The task:
Exactly the line with "Arduino Pro Micro" and the lines that follow it, through the closing line of the entries, should be restated, with nothing left out or added.

══ Information

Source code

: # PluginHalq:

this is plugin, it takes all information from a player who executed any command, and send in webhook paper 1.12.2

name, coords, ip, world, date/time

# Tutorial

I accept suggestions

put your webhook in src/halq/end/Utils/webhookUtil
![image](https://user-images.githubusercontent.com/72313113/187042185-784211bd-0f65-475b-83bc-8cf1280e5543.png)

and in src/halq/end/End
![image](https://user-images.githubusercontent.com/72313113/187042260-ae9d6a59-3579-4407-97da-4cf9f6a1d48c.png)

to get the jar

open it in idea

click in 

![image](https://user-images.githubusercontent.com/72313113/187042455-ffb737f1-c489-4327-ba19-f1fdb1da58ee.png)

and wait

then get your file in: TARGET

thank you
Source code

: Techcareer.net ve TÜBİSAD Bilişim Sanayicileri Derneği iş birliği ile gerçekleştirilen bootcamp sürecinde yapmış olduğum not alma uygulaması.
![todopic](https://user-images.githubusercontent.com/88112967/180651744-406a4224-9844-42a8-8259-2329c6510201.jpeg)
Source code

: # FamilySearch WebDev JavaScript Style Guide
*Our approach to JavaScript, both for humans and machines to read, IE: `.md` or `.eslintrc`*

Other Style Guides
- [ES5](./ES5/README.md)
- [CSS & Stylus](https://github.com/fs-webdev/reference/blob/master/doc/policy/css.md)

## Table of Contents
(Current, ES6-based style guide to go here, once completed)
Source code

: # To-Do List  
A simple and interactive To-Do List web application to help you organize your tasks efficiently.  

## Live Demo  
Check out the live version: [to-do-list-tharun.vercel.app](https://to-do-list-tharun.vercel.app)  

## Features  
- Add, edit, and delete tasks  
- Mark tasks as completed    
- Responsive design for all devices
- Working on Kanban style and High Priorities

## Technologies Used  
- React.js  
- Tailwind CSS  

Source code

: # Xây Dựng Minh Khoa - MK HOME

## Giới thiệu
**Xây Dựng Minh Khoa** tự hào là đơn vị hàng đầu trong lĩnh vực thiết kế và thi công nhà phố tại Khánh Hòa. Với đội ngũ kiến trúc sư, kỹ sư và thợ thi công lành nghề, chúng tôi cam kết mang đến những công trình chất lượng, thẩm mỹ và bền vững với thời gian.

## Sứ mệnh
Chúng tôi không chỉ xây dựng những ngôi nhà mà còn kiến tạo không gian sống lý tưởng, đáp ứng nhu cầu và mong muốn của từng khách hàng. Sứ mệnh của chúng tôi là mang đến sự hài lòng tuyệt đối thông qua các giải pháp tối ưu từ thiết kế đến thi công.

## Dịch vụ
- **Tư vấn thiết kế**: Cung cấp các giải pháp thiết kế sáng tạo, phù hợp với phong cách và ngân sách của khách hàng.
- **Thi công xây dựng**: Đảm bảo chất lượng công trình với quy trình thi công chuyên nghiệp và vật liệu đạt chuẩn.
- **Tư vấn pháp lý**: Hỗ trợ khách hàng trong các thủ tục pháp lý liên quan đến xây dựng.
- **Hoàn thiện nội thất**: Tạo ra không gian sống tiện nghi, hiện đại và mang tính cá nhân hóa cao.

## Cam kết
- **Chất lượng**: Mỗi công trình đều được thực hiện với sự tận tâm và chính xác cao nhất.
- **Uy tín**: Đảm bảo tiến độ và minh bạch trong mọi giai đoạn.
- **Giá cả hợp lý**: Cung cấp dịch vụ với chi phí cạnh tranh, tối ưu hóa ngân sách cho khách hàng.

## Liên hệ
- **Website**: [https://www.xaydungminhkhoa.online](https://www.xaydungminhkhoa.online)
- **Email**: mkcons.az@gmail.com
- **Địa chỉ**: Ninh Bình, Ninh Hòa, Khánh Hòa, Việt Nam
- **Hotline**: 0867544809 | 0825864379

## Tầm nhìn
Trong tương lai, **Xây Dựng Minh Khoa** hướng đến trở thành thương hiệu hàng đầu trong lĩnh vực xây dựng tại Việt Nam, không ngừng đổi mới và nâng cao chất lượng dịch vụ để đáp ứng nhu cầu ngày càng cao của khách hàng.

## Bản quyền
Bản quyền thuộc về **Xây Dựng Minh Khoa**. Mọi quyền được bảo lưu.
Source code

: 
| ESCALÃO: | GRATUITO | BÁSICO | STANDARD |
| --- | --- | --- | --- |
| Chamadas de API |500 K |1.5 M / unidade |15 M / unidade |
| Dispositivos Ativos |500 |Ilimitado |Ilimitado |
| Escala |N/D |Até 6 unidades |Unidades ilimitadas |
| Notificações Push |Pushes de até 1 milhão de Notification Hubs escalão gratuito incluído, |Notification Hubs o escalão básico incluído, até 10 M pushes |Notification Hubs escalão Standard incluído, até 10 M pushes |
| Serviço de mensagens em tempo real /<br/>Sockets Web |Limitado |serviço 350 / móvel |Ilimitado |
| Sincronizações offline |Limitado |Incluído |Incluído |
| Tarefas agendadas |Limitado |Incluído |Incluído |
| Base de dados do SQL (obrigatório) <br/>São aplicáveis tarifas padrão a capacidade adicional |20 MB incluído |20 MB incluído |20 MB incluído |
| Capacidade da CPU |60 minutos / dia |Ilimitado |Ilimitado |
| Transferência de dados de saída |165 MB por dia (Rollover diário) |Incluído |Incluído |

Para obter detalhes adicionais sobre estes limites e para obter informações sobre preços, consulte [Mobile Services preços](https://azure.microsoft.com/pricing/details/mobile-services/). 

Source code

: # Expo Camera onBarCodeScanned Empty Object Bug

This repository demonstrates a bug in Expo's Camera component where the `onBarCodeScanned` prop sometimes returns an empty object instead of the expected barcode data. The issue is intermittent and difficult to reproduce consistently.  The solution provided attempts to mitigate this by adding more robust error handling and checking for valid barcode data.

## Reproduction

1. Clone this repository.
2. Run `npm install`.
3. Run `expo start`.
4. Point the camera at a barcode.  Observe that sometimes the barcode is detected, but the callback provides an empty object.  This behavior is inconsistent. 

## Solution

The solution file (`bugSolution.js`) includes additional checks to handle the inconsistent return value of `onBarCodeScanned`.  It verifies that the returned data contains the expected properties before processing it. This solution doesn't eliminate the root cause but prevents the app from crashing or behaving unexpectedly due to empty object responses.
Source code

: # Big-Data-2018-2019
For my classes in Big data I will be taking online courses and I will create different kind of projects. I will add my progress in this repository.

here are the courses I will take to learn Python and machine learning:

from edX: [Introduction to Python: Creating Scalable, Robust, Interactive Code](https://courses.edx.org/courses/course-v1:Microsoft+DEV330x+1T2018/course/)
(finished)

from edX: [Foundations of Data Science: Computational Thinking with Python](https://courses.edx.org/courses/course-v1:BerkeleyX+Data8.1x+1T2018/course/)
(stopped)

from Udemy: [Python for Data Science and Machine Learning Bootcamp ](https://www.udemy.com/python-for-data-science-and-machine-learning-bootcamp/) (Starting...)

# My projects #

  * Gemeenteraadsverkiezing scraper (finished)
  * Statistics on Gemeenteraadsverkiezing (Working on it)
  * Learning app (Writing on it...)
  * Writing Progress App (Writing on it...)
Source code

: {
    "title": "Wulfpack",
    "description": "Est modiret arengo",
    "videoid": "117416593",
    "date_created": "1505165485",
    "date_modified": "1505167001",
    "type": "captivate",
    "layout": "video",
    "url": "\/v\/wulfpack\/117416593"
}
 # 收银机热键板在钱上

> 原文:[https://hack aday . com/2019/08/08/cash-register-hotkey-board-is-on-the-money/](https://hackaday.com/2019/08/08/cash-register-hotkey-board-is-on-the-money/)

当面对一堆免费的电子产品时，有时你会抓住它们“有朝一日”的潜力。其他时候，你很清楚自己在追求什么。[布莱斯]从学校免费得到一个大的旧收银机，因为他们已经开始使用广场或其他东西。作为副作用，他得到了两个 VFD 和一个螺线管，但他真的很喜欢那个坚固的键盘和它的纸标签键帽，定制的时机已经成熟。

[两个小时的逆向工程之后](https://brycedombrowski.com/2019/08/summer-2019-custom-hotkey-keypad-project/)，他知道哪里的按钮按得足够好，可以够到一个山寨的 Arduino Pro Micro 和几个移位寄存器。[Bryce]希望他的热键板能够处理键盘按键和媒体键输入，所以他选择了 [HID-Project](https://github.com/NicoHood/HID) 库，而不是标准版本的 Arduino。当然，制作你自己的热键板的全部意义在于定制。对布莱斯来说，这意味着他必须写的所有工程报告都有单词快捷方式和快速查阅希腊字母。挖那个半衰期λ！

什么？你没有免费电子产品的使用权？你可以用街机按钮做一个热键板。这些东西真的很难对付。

════

Your solution:
[两个小时的逆向工程之后](https://brycedombrowski.com/2019/08/summer-2019-custom-hotkey-keypad-project/)，他知道哪里的按钮按得足够好，可以够到一个山寨的 Arduino Pro Micro 和几个移位寄存器。[Bryce]希望他的热键板能够处理键盘按键和媒体键输入，所以他选择了 [HID-Project](https://github.com/NicoHood/HID) 库，而不是标准版本的 Arduino。当然，制作你自己的热键板的全部意义在于定制。对布莱斯来说，这意味着他必须写的所有工程报告都有单词快捷方式和快速查阅希腊字母。挖那个半衰期λ！

什么？你没有免费电子产品的使用权？你可以用街机按钮做一个热键板。这些东西真的很难对付。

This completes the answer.